Public Sector Pay Inequality Dynamics in Baltimore, Boston, and New York City
In recent years, major cities have published high quality data on their payroll’s annual salaries and overtime earnings. City newspapers such as the Baltimore Sun, the Boston Globe, and the New York Post report each year on the superstar pay, often driven by overtime pay, earned by a few local public employees. This report highlights trends in public sector pay inequality in Baltimore City, Boston, and New York City in recent years.
The rise in income inequality has been a topic of growing importance and concern with an emerging body of literature investigating the trends and causes, but this research has mainly focused on trends in private sector pay inequality. City governments have key responsibilities for providing basic services that form the backbone of urban quality of life. Cities face budget constraints. Broadly given a tax base, city governments can allocate funds to either operating or capital budgets, investing in labor or infrastructure maintenance and improvements. This raises questions of opportunity cost.
Our key findings include:
- We observe inequality in pay between the three cities. In the final year of data, median total pay for public sector employees in Boston was 55% higher than in Baltimore and 32% higher than in New York City. The public sector employee at the 99th percentile in Boston earned 72% more than in Baltimore and 47% more than in New York City.
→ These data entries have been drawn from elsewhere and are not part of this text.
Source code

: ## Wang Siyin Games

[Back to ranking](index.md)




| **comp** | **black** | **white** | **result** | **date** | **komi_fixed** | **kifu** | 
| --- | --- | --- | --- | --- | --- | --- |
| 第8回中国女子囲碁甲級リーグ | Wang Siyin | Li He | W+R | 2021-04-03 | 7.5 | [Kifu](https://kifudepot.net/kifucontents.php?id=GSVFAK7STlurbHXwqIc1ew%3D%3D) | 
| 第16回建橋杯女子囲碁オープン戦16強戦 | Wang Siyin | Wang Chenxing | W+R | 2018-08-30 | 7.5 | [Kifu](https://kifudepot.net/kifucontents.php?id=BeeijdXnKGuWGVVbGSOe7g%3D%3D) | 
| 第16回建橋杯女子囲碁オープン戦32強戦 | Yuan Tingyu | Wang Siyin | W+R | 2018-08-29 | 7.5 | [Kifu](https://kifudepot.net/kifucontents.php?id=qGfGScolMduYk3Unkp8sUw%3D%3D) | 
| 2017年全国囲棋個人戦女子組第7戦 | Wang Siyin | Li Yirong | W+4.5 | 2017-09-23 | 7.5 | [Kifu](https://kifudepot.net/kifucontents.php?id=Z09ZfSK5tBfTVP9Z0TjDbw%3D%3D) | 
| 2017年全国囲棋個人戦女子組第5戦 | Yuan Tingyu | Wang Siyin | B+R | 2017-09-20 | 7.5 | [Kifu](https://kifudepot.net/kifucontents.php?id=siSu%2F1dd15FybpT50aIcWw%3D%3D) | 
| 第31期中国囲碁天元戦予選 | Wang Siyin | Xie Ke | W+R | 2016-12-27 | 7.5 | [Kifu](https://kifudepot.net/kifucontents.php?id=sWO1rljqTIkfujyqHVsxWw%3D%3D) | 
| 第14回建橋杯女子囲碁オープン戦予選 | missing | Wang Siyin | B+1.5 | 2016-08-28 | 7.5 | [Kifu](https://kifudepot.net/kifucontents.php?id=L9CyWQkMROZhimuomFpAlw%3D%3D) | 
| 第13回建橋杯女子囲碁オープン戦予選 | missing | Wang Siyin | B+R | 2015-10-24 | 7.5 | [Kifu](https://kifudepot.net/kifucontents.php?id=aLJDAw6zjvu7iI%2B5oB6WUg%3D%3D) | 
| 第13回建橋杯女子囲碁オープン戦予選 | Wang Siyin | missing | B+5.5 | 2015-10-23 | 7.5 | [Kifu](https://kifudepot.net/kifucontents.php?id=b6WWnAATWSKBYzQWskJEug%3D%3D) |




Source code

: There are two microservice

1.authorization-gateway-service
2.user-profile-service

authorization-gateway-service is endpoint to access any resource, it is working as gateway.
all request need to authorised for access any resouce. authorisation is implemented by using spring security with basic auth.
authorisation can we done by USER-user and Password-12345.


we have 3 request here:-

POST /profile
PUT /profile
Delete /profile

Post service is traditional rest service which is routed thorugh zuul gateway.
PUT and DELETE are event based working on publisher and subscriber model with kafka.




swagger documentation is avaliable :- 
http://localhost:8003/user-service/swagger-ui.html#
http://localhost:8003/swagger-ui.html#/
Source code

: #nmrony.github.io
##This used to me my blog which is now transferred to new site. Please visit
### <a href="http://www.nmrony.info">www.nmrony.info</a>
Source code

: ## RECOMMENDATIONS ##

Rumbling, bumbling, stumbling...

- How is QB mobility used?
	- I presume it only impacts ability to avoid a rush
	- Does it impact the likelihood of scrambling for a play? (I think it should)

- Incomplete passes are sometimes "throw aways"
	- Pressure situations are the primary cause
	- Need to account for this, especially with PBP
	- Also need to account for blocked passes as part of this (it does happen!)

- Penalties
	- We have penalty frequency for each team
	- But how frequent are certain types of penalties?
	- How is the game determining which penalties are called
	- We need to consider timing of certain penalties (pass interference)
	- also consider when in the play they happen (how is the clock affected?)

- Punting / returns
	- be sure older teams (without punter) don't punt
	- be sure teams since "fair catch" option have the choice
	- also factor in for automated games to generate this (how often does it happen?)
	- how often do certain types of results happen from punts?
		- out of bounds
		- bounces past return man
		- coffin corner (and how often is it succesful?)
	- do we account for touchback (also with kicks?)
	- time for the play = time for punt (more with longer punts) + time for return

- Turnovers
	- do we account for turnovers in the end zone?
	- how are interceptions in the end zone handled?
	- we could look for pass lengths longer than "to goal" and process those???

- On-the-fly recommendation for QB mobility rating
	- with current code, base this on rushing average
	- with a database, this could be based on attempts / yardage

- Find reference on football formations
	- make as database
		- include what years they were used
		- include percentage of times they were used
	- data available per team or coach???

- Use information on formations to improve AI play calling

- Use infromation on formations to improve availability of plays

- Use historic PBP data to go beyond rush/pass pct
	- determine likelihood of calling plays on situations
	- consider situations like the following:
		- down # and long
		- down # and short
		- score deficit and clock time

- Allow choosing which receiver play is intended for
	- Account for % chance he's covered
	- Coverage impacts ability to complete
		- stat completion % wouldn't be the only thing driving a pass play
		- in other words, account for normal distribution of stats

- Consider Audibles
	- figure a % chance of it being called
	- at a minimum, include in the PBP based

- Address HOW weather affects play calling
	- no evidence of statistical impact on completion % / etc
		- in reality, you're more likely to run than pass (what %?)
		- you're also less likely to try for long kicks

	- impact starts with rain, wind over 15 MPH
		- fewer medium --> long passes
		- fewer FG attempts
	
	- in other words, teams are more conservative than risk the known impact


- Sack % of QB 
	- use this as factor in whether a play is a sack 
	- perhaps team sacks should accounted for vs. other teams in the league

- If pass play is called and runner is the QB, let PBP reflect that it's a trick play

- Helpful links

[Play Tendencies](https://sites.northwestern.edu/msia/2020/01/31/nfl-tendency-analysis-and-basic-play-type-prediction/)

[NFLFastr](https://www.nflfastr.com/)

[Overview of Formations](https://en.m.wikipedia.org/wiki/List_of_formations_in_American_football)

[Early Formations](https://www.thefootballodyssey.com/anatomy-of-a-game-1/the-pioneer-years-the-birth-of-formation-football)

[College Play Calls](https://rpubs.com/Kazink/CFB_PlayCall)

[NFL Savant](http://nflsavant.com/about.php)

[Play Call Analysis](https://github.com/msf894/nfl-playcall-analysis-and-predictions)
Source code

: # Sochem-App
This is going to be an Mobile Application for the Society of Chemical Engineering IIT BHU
- Those at the top of the pay distribution have a much higher percentage of their total pay coming from overtime pay, and this disparity is worst in Baltimore. Overtime pay as a percentage of total pay in 2018 in Baltimore was 40% for employees at the 99th percentile and above compared to just 7% for those near the median. In Boston, these same numbers were 22% at the top of the pay distribution compared to 7% at the median and in New York City it was 18% for those at the top of the distribution and 10% for those at the median.
- Total pay inequality grew in all three cities over the observed time period, with the highest growth occurring in Boston and Baltimore, but the highest inequality persisting in New York City between the median and the 90th percentile. The ratio of total earnings in 2011 between the 90th percentile and the 50th percentile in Boston was 1.71 while in 2018 this disparity grew to 1.85. In Baltimore, this ratio increased from 1.6 to 1.79. In New York City, the ratio grew only slightly from 2.61 to 2.63.
- A gender gap in earnings is observed in all three cities. These gender gaps have slightly narrowed in recent years. The female to male median total pay ratio at 79.62% in Baltimore, 71.17% in New York City, and 59.37% in Boston.
- Male employees dominated the share of those earning total pay over $200,000 in all three cities in the end year of data. The number of male employees receiving total pay over $200,000 in Baltimore was nearly three times higher than the number of female employees. This same measure was five times higher in New York City and 18 times higher in Boston.
- Baltimore was the only city to experience a decline in the total number of public sector employees over the observed period. Baltimore lost 856 employees for a 7% decrease, which included 449 fewer employees in the police and fire department. During the same time period as Baltimore, Boston increased their number of public sector employees, gaining 886 employees for an 11% increase. Similarly, New York City increased their number of public sector employees, gaining 17,736 employees for a 10% increase.